DUNNE DARM RESECTIE

Indicaties

< ischemie (vasculair, invaginatie)

< ontsteking (diverticulitis, Crohn)

< perforatie

< nieuwvormingen (maligniteit, Peutz Jeghers, submucosaal lipoom)

< fibrosering

< Meckel

Voorbereiding

< antibiotica profylaxe (zie hoofdstuk 2.2)

< bij de operatie krijgt patiënt een neussonde

Operatie

< Controle van de vascularisatie van de resectieplaatsen.

< Het peritoneum viscerale wordt aan voor- en achterzijde van het mesenterium geopend en de mesenteriaalvaten worden geskeletteerd

< Bij benigne afwijkingen zo dicht mogelijk op de darm blijven. Bij een maligniteit eerst de vaten aan de basis doornemen. Ter beoordeling van het vascularisatiepatroon en de route voor het skeletteren kan het meso tegen het doorvallend licht van de operatielamp worden gehouden.
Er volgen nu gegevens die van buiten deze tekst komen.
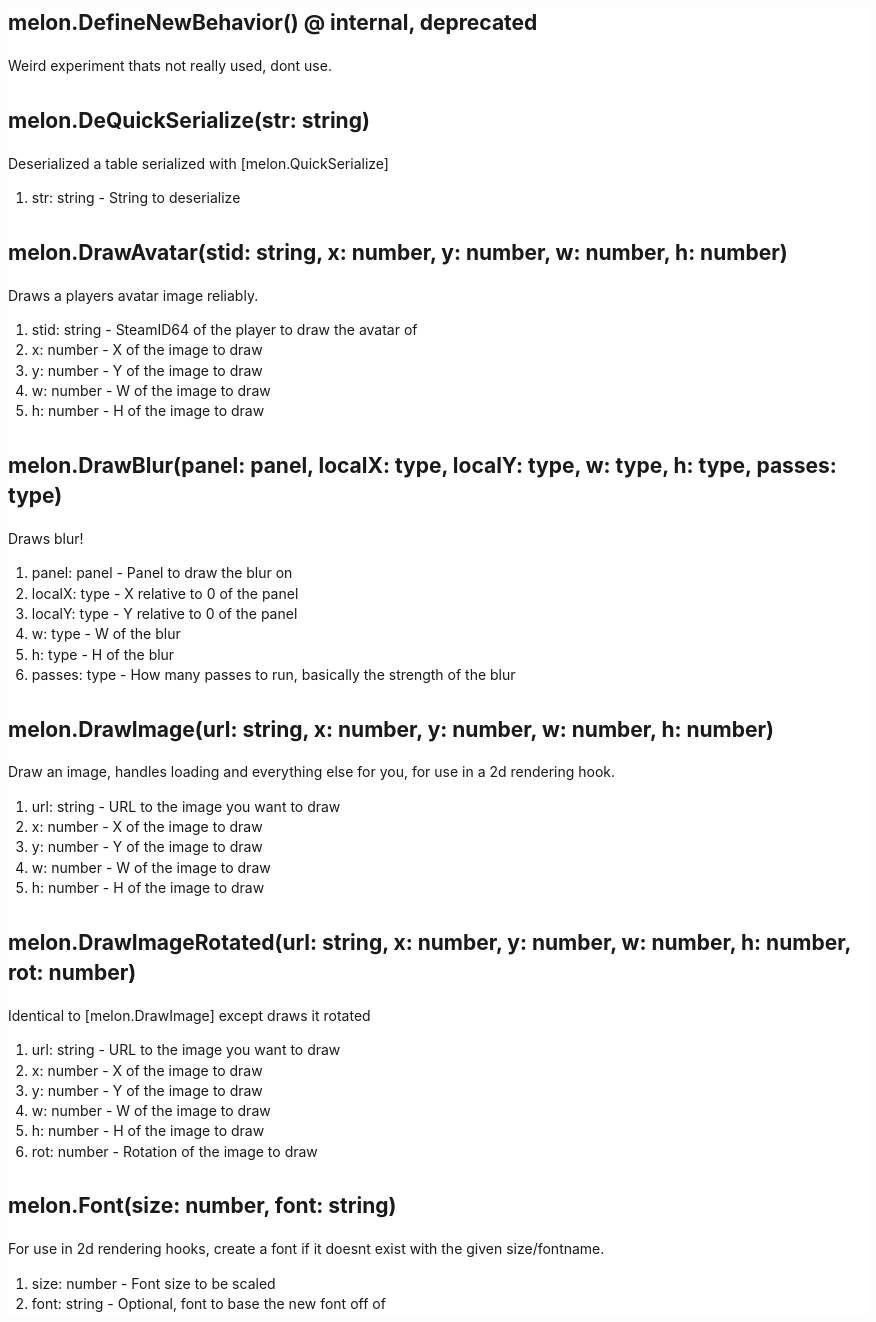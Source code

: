 ## melon.DefineNewBehavior() @ internal, deprecated
Weird experiment thats not really used, dont use.

## melon.DeQuickSerialize(str: string) 
Deserialized a table serialized with [melon.QuickSerialize]
1. str: string - String to deserialize

## melon.DrawAvatar(stid: string, x: number, y: number, w: number, h: number) 
Draws a players avatar image reliably.
1. stid: string - SteamID64 of the player to draw the avatar of
2. x: number - X of the image to draw
3. y: number - Y of the image to draw
4. w: number - W of the image to draw
5. h: number - H of the image to draw

## melon.DrawBlur(panel: panel, localX: type, localY: type, w: type, h: type, passes: type) 
Draws blur!
1. panel: panel - Panel to draw the blur on
2. localX: type - X relative to 0 of the panel
3. localY: type - Y relative to 0 of the panel
4. w: type - W of the blur
5. h: type - H of the blur
6. passes: type - How many passes to run, basically the strength of the blur

## melon.DrawImage(url: string, x: number, y: number, w: number, h: number) 
Draw an image, handles loading and everything else for you, for use in a 2d rendering hook.
1. url: string - URL to the image you want to draw
2. x: number - X of the image to draw
3. y: number - Y of the image to draw
4. w: number - W of the image to draw
5. h: number - H of the image to draw

## melon.DrawImageRotated(url: string, x: number, y: number, w: number, h: number, rot: number) 
Identical to [melon.DrawImage] except draws it rotated
1. url: string - URL to the image you want to draw
2. x: number - X of the image to draw
3. y: number - Y of the image to draw
4. w: number - W of the image to draw
5. h: number - H of the image to draw
6. rot: number - Rotation of the image to draw

## melon.Font(size: number, font: string) 
For use in 2d rendering hooks, create a font if it doesnt exist with the given size/fontname.
1. size: number - Font size to be scaled
2. font: string - Optional, font to base the new font off of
< De darm ter plaatse van de resectieplaatsen leegstrijken en aan weerszijden voorzien van een verende darmklem. De omgeving wordt afgeschermd met gazen.

< Bij de resectieplaats twee Schoemakerse klemmen plaatsen en de darm doornemen.

< Schoemakerse klemmen verwijderen en de doorbloeding controleren.

< End-to-end anastomose spanningsloos leggen met doorlopende hechting: een inverterende naad met PDS 3 x 0, dubbel gearmeerd.

< Side to side, end to side of side to end indien er kaliberverschil bestaat. Eindstandige stapler naden overhechten (bloeding, lek op de hoeken)

< Stapler-naden zijn bij dunne darm-resecties meestal niet nodig. Toegepast kan worden de TLC. Hiermee kan de darm gereseceerd worden. In de te anastomoseren darmdelen wordt een opening gemaakt waardoor het stapler-apparaat kan worden ingebracht en de darm gestapeld wordt. Deze openingen kunnen daarna gesloten worden met een voortlopende 3 x 0 PDS of een aantal geknoopte 3 x 0 vicryl. Een alternatieve sluiting hiervoor bestaat in de vorm van de TEA-50.

< Sluiten van het defect in het mesenterium. Cave: vascularisatie van de anastomose.

< Bij perforatie en sterke contaminatie geen primaire anastomose, doch een stoma.